___ Input data
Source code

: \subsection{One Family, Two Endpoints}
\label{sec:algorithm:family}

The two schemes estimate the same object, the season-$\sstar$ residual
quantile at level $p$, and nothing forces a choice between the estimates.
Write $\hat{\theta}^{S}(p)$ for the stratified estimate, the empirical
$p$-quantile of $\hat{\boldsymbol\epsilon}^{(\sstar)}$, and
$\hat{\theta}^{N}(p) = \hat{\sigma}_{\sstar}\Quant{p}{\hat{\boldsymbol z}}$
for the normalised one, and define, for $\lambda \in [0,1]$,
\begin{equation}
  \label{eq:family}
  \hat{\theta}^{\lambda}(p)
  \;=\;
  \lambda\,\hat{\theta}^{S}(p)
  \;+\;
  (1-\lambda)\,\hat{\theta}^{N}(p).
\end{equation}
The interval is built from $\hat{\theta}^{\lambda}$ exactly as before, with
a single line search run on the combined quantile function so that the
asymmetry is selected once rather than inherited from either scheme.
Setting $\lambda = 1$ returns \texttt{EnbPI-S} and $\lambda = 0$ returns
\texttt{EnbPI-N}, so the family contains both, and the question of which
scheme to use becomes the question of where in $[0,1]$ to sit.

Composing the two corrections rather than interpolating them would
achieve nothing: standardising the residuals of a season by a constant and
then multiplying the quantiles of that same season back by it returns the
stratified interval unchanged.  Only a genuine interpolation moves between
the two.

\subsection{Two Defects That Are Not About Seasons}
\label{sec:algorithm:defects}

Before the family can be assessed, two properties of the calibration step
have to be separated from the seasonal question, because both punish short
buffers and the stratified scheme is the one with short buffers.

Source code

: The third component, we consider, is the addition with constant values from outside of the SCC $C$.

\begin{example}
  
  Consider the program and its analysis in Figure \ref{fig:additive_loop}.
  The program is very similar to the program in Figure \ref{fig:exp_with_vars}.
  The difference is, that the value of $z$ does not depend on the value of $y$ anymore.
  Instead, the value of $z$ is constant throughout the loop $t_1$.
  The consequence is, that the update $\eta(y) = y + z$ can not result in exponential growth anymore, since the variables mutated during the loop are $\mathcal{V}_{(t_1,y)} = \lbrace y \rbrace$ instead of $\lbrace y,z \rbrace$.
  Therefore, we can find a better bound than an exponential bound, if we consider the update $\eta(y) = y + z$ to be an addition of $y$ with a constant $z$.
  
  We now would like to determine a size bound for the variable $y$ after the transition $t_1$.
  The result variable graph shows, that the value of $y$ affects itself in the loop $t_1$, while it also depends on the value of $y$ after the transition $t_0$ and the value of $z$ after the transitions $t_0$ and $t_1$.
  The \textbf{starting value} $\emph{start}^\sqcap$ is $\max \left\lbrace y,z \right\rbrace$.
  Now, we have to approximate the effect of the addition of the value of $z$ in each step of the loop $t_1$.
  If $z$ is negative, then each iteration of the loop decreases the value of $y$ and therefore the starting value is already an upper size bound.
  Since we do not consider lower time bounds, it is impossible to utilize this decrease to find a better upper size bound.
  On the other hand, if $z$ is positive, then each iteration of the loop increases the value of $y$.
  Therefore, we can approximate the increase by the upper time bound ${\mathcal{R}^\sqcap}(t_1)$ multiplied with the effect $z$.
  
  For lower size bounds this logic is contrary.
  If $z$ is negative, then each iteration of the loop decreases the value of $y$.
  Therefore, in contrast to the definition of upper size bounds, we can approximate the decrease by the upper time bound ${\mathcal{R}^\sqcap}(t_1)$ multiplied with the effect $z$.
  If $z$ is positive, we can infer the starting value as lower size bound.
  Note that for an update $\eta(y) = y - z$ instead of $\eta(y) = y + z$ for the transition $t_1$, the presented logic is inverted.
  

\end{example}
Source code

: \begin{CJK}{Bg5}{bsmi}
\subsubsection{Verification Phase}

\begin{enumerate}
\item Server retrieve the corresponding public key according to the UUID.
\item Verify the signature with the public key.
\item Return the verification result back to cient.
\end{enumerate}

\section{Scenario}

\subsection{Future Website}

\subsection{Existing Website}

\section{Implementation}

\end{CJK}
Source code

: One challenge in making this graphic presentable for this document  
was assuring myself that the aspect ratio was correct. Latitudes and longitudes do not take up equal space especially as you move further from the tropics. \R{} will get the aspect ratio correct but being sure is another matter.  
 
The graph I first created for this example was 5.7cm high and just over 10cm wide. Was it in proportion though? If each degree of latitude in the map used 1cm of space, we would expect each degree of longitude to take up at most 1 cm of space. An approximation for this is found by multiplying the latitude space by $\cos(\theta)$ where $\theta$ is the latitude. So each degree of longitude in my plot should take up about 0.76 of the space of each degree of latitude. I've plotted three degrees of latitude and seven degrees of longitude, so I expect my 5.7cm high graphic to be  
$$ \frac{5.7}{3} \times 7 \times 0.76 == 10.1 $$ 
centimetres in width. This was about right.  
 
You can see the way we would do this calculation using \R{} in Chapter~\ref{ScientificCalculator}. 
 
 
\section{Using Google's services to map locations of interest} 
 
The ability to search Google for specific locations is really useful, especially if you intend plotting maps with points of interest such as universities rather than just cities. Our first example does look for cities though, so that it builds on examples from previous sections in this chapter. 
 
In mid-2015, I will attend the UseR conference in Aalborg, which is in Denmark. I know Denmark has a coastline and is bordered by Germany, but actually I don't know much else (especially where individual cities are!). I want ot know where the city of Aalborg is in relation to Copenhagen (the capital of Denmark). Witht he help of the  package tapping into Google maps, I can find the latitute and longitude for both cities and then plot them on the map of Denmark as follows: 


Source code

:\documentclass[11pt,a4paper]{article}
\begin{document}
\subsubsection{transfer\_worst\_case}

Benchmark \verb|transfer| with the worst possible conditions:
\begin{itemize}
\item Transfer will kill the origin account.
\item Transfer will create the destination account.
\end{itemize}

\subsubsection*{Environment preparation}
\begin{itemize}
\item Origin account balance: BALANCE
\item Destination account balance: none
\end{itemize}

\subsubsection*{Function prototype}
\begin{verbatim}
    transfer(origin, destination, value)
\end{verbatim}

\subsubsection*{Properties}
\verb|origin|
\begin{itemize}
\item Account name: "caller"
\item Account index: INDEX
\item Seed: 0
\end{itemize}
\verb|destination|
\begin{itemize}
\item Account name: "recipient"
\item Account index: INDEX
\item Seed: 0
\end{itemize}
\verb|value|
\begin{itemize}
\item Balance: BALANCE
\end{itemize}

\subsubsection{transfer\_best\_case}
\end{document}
______
#### What to produce:
An exact copy of every entry is what's needed, so retype them all.

#### Completed task:
Source code

: \subsection{One Family, Two Endpoints}
\label{sec:algorithm:family}

The two schemes estimate the same object, the season-$\sstar$ residual
quantile at level $p$, and nothing forces a choice between the estimates.
Write $\hat{\theta}^{S}(p)$ for the stratified estimate, the empirical
$p$-quantile of $\hat{\boldsymbol\epsilon}^{(\sstar)}$, and
$\hat{\theta}^{N}(p) = \hat{\sigma}_{\sstar}\Quant{p}{\hat{\boldsymbol z}}$
for the normalised one, and define, for $\lambda \in [0,1]$,
\begin{equation}
  \label{eq:family}
  \hat{\theta}^{\lambda}(p)
  \;=\;
  \lambda\,\hat{\theta}^{S}(p)
  \;+\;
  (1-\lambda)\,\hat{\theta}^{N}(p).
\end{equation}
The interval is built from $\hat{\theta}^{\lambda}$ exactly as before, with
a single line search run on the combined quantile function so that the
asymmetry is selected once rather than inherited from either scheme.
Setting $\lambda = 1$ returns \texttt{EnbPI-S} and $\lambda = 0$ returns
\texttt{EnbPI-N}, so the family contains both, and the question of which
scheme to use becomes the question of where in $[0,1]$ to sit.

Composing the two corrections rather than interpolating them would
achieve nothing: standardising the residuals of a season by a constant and
then multiplying the quantiles of that same season back by it returns the
stratified interval unchanged.  Only a genuine interpolation moves between
the two.

\subsection{Two Defects That Are Not About Seasons}
\label{sec:algorithm:defects}

Before the family can be assessed, two properties of the calibration step
have to be separated from the seasonal question, because both punish short
buffers and the stratified scheme is the one with short buffers.

Source code

: The third component, we consider, is the addition with constant values from outside of the SCC $C$.

\begin{example}
  
  Consider the program and its analysis in Figure \ref{fig:additive_loop}.
  The program is very similar to the program in Figure \ref{fig:exp_with_vars}.
  The difference is, that the value of $z$ does not depend on the value of $y$ anymore.
  Instead, the value of $z$ is constant throughout the loop $t_1$.
  The consequence is, that the update $\eta(y) = y + z$ can not result in exponential growth anymore, since the variables mutated during the loop are $\mathcal{V}_{(t_1,y)} = \lbrace y \rbrace$ instead of $\lbrace y,z \rbrace$.
  Therefore, we can find a better bound than an exponential bound, if we consider the update $\eta(y) = y + z$ to be an addition of $y$ with a constant $z$.
  
  We now would like to determine a size bound for the variable $y$ after the transition $t_1$.
  The result variable graph shows, that the value of $y$ affects itself in the loop $t_1$, while it also depends on the value of $y$ after the transition $t_0$ and the value of $z$ after the transitions $t_0$ and $t_1$.
  The \textbf{starting value} $\emph{start}^\sqcap$ is $\max \left\lbrace y,z \right\rbrace$.
  Now, we have to approximate the effect of the addition of the value of $z$ in each step of the loop $t_1$.
  If $z$ is negative, then each iteration of the loop decreases the value of $y$ and therefore the starting value is already an upper size bound.
  Since we do not consider lower time bounds, it is impossible to utilize this decrease to find a better upper size bound.
  On the other hand, if $z$ is positive, then each iteration of the loop increases the value of $y$.
  Therefore, we can approximate the increase by the upper time bound ${\mathcal{R}^\sqcap}(t_1)$ multiplied with the effect $z$.
  
  For lower size bounds this logic is contrary.
  If $z$ is negative, then each iteration of the loop decreases the value of $y$.
  Therefore, in contrast to the definition of upper size bounds, we can approximate the decrease by the upper time bound ${\mathcal{R}^\sqcap}(t_1)$ multiplied with the effect $z$.
  If $z$ is positive, we can infer the starting value as lower size bound.
  Note that for an update $\eta(y) = y - z$ instead of $\eta(y) = y + z$ for the transition $t_1$, the presented logic is inverted.
  

\end{example}
Source code

: \begin{CJK}{Bg5}{bsmi}
\subsubsection{Verification Phase}

\begin{enumerate}
\item Server retrieve the corresponding public key according to the UUID.
\item Verify the signature with the public key.
\item Return the verification result back to cient.
\end{enumerate}

\section{Scenario}

\subsection{Future Website}

\subsection{Existing Website}

\section{Implementation}

\end{CJK}
Source code

: One challenge in making this graphic presentable for this document  
was assuring myself that the aspect ratio was correct. Latitudes and longitudes do not take up equal space especially as you move further from the tropics. \R{} will get the aspect ratio correct but being sure is another matter.  
 
The graph I first created for this example was 5.7cm high and just over 10cm wide. Was it in proportion though? If each degree of latitude in the map used 1cm of space, we would expect each degree of longitude to take up at most 1 cm of space. An approximation for this is found by multiplying the latitude space by $\cos(\theta)$ where $\theta$ is the latitude. So each degree of longitude in my plot should take up about 0.76 of the space of each degree of latitude. I've plotted three degrees of latitude and seven degrees of longitude, so I expect my 5.7cm high graphic to be  
$$ \frac{5.7}{3} \times 7 \times 0.76 == 10.1 $$ 
centimetres in width. This was about right.  
 
You can see the way we would do this calculation using \R{} in Chapter~\ref{ScientificCalculator}. 
 
 
\section{Using Google's services to map locations of interest} 
 
The ability to search Google for specific locations is really useful, especially if you intend plotting maps with points of interest such as universities rather than just cities. Our first example does look for cities though, so that it builds on examples from previous sections in this chapter. 
 
In mid-2015, I will attend the UseR conference in Aalborg, which is in Denmark. I know Denmark has a coastline and is bordered by Germany, but actually I don't know much else (especially where individual cities are!). I want ot know where the city of Aalborg is in relation to Copenhagen (the capital of Denmark). Witht he help of the  package tapping into Google maps, I can find the latitute and longitude for both cities and then plot them on the map of Denmark as follows: 


Source code

:\documentclass[11pt,a4paper]{article}
\begin{document}
\subsubsection{transfer\_worst\_case}

Benchmark \verb|transfer| with the worst possible conditions:
\begin{itemize}
\item Transfer will kill the origin account.
\item Transfer will create the destination account.
\end{itemize}

\subsubsection*{Environment preparation}
\begin{itemize}
\item Origin account balance: BALANCE
\item Destination account balance: none
\end{itemize}

\subsubsection*{Function prototype}
\begin{verbatim}
    transfer(origin, destination, value)
\end{verbatim}

\subsubsection*{Properties}
\verb|origin|
\begin{itemize}
\item Account name: "caller"
\item Account index: INDEX
\item Seed: 0
\end{itemize}
\verb|destination|
\begin{itemize}
\item Account name: "recipient"
\item Account index: INDEX
\item Seed: 0
\end{itemize}
\verb|value|
\begin{itemize}
\item Balance: BALANCE
\end{itemize}

\subsubsection{transfer\_best\_case}
\end{document}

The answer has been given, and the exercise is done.